Television also showed film of an unrepentant Ceausescu arguing angrily at the army tribunal Monday. “I will answer nothing. I will sign nothing. I will not recognize this court,” he said.

Dressed in a dark suit and a black overcoat, Ceausescu looked gaunt and tired but smiled as a man in a white coat checked his blood pressure. No explanation was given for the test.

The new government’s prime minister, Petre Roman, said the executions may have been a “mistake” but added that “there were pressures.” Interviewed on French television, Roman said the army feared Ceausescu loyalists would try to rescue the dictator if he were not killed.

Roman, a professor at Bucharest Polytechnic University, led the takeover of the state television and radio networks, which proved to be a critical factor in Ceausescu’s downfall last Friday.

Picked as minister of defense was Col. Gen. Nicolai Militaru, retired commander of the Bucharest garrison, one of the first military men to appear on the liberated television station in support of the uprising.

The announcement marked the first important shakedown of the new National Salvation Front government, which up to now had functioned as an unwieldy committee of 39 widely diverse people, ranging from religious charismatics to movie actors and Communist Party members.

Given the absence of organized political parties in the country, reaction to the new government was hard to gauge.

Several hours after the names were announced on state television, several hundred angry demonstrators gathered on the central Plaza of the Republic, outside the former headquarters of the Romanian Communist Party, shouting, “Lies!

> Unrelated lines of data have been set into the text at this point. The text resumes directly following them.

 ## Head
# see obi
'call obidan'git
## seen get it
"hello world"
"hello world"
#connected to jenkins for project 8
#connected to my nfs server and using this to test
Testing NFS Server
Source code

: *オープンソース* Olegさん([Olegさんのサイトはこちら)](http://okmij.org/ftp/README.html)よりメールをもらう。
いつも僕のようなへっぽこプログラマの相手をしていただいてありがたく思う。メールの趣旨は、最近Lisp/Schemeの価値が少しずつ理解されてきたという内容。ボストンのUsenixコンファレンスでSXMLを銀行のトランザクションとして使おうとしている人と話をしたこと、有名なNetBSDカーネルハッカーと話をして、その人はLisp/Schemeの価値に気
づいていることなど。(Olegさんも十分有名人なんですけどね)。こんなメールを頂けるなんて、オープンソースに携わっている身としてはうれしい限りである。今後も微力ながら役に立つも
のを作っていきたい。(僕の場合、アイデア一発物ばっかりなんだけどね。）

Lies!” and “We want democracy without communism!”

A group of dissidents, some of whom had been jailed under the Communists, denounced the new government for its heavy reliance on top Ceausescu-era officials.

Washington moved quickly to recognize the new Romanian leadership. U.S. Ambassador Alan Green presented the Romanian Foreign Ministry with an official statement welcoming the new government as the “manifestation of the political will of the Romanian people.”

Aid Pouring In

Sources said Iliescu has tentatively set a meeting with the American envoy today, in part to discuss distribution of massive amounts of medical and food aid that have poured into the country since the uprising began Dec. 16 in Timisoara, a western Romanian city of 300,000 people.

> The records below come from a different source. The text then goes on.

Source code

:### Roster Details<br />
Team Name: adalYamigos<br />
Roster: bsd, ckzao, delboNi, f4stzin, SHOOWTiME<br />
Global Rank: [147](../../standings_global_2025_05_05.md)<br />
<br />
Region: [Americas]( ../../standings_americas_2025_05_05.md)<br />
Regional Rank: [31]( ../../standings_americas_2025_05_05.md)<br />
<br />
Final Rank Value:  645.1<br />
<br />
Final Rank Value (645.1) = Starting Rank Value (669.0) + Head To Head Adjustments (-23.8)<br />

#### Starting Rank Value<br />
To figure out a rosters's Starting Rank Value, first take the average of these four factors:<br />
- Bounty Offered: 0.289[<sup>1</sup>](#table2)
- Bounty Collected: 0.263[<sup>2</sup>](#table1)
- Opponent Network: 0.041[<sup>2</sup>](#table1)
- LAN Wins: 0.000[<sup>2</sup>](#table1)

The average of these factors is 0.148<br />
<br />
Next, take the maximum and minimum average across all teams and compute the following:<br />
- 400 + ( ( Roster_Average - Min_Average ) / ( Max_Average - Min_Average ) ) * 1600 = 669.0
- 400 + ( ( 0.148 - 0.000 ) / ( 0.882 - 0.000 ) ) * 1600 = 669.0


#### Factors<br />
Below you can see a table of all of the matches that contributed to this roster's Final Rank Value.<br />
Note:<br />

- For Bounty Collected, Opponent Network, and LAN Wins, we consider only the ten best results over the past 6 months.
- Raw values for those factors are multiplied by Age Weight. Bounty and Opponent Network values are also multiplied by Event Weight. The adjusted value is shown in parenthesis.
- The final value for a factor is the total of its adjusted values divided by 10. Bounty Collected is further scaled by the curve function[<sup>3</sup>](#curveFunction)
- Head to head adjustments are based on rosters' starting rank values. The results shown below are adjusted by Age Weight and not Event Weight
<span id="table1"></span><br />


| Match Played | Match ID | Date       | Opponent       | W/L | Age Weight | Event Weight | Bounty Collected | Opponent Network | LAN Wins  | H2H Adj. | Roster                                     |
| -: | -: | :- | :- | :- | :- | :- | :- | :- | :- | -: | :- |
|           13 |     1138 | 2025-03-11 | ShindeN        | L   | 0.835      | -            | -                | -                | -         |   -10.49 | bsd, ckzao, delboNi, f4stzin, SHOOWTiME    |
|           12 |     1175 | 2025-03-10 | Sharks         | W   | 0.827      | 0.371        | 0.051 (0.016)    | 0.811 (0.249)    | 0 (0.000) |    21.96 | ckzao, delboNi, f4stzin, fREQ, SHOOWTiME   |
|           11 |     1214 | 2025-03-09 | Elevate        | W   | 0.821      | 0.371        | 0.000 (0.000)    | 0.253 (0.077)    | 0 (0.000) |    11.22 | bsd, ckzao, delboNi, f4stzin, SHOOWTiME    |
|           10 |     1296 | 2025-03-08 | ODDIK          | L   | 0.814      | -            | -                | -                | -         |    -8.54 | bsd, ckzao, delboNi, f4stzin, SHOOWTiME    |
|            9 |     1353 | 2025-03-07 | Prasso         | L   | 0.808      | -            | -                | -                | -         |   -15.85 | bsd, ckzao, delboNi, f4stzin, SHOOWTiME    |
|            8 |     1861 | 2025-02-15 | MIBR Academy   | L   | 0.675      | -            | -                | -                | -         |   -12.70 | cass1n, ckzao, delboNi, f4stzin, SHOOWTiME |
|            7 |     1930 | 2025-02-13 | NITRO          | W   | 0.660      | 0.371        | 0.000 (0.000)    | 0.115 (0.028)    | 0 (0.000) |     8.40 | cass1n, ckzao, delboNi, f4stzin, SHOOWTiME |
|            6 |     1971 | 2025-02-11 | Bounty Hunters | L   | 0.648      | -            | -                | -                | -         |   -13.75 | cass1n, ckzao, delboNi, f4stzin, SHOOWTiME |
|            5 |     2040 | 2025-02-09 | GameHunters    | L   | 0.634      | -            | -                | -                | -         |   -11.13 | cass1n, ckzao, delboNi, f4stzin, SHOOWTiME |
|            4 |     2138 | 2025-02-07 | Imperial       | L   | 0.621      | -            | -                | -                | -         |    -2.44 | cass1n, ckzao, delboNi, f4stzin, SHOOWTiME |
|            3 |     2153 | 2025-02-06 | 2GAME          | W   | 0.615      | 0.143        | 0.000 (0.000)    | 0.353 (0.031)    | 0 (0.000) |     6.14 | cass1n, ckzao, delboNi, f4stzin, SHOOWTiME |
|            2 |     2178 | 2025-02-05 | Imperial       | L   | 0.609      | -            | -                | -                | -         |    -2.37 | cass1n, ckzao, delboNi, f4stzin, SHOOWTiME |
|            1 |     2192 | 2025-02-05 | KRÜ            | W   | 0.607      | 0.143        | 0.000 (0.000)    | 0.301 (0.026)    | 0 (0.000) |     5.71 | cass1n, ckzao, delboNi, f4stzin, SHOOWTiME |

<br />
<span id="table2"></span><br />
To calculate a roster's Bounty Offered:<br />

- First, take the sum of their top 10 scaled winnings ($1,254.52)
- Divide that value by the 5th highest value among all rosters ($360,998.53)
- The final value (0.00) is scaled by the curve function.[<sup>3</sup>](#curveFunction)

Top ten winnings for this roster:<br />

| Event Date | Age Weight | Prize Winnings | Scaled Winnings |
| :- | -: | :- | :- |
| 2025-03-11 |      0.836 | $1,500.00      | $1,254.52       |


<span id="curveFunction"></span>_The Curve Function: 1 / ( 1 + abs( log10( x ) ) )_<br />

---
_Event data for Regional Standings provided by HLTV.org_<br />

Although American officials appeared pleased with the new leadership, the main long-term beneficiary may be the Soviet Union.

Since the Soviet-led invasion of Czechoslovakia in 1968, Romania has been a thorn in the side of Soviet foreign policy. In 1968, Ceausescu was the only Warsaw Pact leader who refused to participate in the military operation in Czechoslovakia.

Under Ceausescu, Romania opposed the Soviet invasion of Afghanistan in 1979 and refused to support the Soviet-backed regime in Cambodia. It was the only Soviet Bloc country to participate in the 1984 Olympic Games in Los Angeles.

Because of Ceausescu’s maverick anti-Soviet stance on foreign affairs, the United States for years ignored widespread internal human rights abuses under the totalitarian police state.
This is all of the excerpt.